A verbatim copy of the lines starting at the one with "- [x] ربط لوحة التحكم الإدارية مع API" and ending at the last line below is required; include nothing else.

→ Given data
▼▼▼
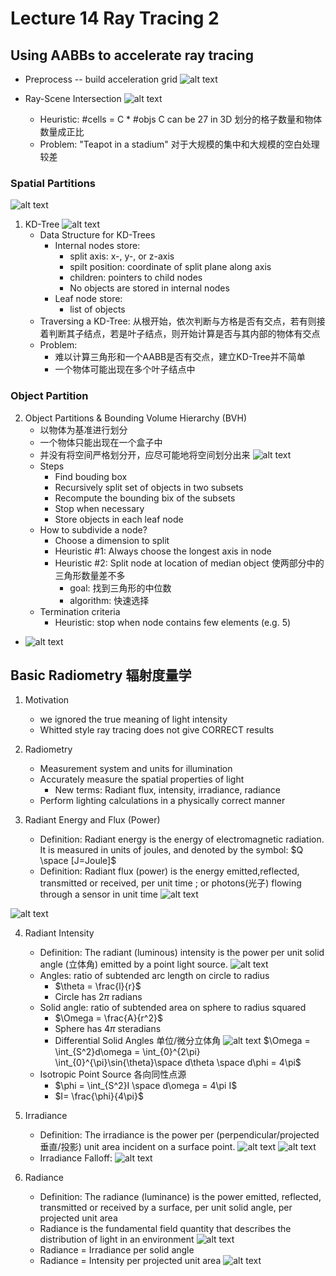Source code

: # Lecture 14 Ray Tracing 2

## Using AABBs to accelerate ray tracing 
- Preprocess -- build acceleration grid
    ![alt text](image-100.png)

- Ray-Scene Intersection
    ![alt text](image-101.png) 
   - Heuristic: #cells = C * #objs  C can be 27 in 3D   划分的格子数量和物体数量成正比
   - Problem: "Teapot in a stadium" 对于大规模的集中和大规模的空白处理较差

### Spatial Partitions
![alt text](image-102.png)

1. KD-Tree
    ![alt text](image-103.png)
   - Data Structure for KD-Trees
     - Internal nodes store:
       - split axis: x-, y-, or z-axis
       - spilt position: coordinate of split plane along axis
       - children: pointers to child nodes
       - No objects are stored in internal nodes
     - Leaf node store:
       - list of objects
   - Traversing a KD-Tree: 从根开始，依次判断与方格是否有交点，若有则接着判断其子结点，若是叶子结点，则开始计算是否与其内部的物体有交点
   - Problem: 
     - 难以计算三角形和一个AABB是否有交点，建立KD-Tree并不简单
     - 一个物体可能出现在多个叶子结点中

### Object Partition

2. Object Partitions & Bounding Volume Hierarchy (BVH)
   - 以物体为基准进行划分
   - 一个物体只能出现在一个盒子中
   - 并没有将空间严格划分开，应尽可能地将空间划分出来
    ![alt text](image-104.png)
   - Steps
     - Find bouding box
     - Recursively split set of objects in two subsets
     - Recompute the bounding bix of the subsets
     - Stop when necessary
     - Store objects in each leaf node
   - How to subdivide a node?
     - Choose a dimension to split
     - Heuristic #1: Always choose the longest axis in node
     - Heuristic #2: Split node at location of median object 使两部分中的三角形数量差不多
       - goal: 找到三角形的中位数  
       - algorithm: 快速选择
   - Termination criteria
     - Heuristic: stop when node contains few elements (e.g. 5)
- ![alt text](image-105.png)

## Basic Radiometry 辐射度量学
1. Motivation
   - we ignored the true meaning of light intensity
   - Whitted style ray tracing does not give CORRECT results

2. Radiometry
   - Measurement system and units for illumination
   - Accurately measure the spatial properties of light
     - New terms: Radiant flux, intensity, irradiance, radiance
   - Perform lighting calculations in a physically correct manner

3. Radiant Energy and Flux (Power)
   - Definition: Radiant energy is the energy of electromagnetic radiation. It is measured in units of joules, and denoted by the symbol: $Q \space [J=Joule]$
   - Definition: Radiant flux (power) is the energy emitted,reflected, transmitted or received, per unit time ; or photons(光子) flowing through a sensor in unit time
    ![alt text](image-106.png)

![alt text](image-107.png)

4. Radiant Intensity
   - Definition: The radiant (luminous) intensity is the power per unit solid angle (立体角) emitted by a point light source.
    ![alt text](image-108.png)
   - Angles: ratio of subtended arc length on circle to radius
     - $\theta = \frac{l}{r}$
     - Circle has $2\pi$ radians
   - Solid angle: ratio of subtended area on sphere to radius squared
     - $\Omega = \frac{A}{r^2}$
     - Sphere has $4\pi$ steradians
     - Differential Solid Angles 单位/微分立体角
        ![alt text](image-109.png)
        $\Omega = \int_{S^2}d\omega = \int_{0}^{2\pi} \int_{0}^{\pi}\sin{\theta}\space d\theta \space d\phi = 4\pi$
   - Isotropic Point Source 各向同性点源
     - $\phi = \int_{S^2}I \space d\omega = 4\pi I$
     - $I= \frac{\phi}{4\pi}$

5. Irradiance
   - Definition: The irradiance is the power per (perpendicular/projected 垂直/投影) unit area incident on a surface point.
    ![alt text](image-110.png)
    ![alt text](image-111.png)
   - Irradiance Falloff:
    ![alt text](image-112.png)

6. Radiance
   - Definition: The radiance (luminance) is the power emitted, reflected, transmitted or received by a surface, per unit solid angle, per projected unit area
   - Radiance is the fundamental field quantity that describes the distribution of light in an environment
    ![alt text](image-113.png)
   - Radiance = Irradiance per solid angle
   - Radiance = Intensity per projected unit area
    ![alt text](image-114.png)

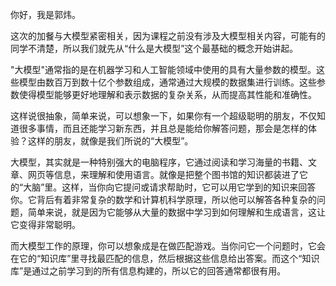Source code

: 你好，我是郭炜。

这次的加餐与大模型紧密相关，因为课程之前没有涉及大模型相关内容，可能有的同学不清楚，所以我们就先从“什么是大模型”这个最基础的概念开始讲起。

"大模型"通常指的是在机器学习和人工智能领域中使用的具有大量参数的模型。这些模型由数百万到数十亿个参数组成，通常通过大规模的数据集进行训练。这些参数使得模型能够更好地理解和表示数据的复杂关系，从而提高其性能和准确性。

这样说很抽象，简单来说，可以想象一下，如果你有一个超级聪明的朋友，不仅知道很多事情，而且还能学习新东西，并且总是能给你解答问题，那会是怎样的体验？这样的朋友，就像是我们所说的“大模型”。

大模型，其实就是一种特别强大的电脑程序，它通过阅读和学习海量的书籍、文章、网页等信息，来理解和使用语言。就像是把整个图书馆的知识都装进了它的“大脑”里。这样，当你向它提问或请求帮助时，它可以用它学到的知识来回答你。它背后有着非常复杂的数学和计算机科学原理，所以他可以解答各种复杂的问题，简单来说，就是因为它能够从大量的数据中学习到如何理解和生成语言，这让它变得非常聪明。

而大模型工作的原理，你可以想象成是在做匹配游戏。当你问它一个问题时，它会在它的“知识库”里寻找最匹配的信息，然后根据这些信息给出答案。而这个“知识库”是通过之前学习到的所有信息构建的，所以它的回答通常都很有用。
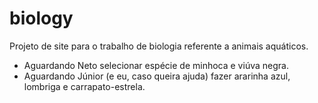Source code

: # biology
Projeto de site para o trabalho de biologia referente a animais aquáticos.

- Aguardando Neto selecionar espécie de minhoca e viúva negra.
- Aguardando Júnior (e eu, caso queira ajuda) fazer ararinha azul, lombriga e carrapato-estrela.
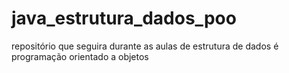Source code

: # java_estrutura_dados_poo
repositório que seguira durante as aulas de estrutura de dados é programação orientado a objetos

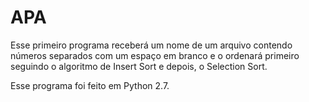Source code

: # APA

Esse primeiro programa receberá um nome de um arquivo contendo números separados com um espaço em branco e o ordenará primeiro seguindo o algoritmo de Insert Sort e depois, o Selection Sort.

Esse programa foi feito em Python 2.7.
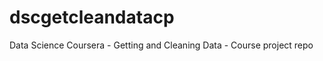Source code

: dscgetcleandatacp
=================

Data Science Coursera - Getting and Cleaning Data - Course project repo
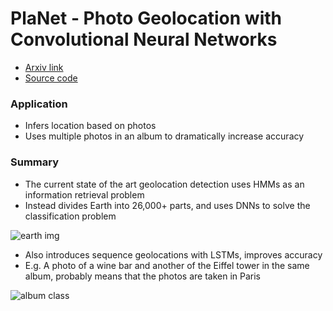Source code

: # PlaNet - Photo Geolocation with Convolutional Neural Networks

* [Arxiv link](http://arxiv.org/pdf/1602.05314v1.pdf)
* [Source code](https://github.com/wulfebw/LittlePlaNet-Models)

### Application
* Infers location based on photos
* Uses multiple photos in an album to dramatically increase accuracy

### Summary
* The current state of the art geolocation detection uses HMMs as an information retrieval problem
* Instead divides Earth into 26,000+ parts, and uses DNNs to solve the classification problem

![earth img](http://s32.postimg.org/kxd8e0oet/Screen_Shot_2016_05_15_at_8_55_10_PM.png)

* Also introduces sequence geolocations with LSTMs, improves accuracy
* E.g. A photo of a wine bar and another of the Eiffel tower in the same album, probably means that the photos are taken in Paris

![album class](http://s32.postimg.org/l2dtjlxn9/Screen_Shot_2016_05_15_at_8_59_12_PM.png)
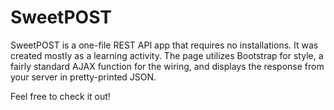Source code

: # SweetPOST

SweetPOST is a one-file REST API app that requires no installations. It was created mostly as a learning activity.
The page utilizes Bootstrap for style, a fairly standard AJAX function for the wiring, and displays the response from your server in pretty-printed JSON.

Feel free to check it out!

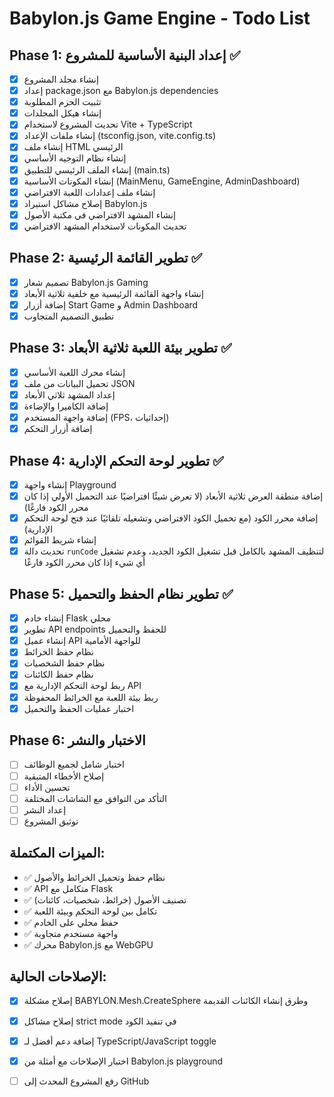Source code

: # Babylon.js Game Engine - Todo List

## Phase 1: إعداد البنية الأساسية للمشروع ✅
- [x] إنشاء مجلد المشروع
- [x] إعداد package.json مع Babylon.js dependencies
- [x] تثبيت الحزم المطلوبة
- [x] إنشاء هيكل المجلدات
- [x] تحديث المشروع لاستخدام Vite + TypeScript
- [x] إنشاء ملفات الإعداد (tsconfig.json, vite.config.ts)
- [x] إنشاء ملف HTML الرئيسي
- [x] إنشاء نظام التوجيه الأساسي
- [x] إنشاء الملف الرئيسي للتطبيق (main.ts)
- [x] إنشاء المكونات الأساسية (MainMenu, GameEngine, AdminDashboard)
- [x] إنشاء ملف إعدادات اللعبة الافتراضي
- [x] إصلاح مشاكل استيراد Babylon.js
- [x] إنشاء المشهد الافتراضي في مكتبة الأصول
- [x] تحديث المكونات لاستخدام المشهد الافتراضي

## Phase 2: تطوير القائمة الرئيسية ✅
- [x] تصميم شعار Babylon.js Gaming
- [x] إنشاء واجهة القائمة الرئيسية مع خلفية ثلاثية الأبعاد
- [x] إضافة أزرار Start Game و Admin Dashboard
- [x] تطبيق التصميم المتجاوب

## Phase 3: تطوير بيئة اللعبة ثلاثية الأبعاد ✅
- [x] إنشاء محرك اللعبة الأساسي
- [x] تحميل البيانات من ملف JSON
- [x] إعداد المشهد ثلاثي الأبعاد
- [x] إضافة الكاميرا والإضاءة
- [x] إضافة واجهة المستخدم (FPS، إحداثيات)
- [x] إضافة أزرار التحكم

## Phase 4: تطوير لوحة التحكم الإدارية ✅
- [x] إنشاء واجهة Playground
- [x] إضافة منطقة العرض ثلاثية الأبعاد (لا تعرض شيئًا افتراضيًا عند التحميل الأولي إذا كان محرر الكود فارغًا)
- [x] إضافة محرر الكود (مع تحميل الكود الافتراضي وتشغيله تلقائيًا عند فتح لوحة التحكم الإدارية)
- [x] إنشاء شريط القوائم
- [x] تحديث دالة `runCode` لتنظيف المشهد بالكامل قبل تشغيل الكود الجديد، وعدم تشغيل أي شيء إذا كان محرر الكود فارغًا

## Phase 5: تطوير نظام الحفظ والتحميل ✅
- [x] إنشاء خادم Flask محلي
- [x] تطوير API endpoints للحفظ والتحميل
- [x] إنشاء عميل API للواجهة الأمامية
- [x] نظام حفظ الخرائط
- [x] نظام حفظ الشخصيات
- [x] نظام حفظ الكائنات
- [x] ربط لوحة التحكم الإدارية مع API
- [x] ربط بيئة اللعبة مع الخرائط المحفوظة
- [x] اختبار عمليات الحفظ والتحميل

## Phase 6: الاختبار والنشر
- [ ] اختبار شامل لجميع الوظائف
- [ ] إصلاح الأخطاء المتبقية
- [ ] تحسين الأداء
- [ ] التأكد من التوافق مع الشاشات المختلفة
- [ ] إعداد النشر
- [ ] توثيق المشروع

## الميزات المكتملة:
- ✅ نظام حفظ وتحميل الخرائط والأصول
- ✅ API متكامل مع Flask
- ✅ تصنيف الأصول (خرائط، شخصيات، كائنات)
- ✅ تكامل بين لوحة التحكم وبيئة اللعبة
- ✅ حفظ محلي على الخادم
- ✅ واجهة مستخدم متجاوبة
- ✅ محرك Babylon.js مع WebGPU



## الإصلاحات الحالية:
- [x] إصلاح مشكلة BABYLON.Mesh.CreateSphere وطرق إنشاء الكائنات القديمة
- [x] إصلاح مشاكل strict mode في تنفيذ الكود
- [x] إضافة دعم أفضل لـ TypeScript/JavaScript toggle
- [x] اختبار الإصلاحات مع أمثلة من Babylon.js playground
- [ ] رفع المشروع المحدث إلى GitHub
▲▲▲
→ Answer to the exercise
- [x] ربط لوحة التحكم الإدارية مع API
- [x] ربط بيئة اللعبة مع الخرائط المحفوظة
- [x] اختبار عمليات الحفظ والتحميل

## Phase 6: الاختبار والنشر
- [ ] اختبار شامل لجميع الوظائف
- [ ] إصلاح الأخطاء المتبقية
- [ ] تحسين الأداء
- [ ] التأكد من التوافق مع الشاشات المختلفة
- [ ] إعداد النشر
- [ ] توثيق المشروع

## الميزات المكتملة:
- ✅ نظام حفظ وتحميل الخرائط والأصول
- ✅ API متكامل مع Flask
- ✅ تصنيف الأصول (خرائط، شخصيات، كائنات)
- ✅ تكامل بين لوحة التحكم وبيئة اللعبة
- ✅ حفظ محلي على الخادم
- ✅ واجهة مستخدم متجاوبة
- ✅ محرك Babylon.js مع WebGPU



## الإصلاحات الحالية:
- [x] إصلاح مشكلة BABYLON.Mesh.CreateSphere وطرق إنشاء الكائنات القديمة
- [x] إصلاح مشاكل strict mode في تنفيذ الكود
- [x] إضافة دعم أفضل لـ TypeScript/JavaScript toggle
- [x] اختبار الإصلاحات مع أمثلة من Babylon.js playground
- [ ] رفع المشروع المحدث إلى GitHub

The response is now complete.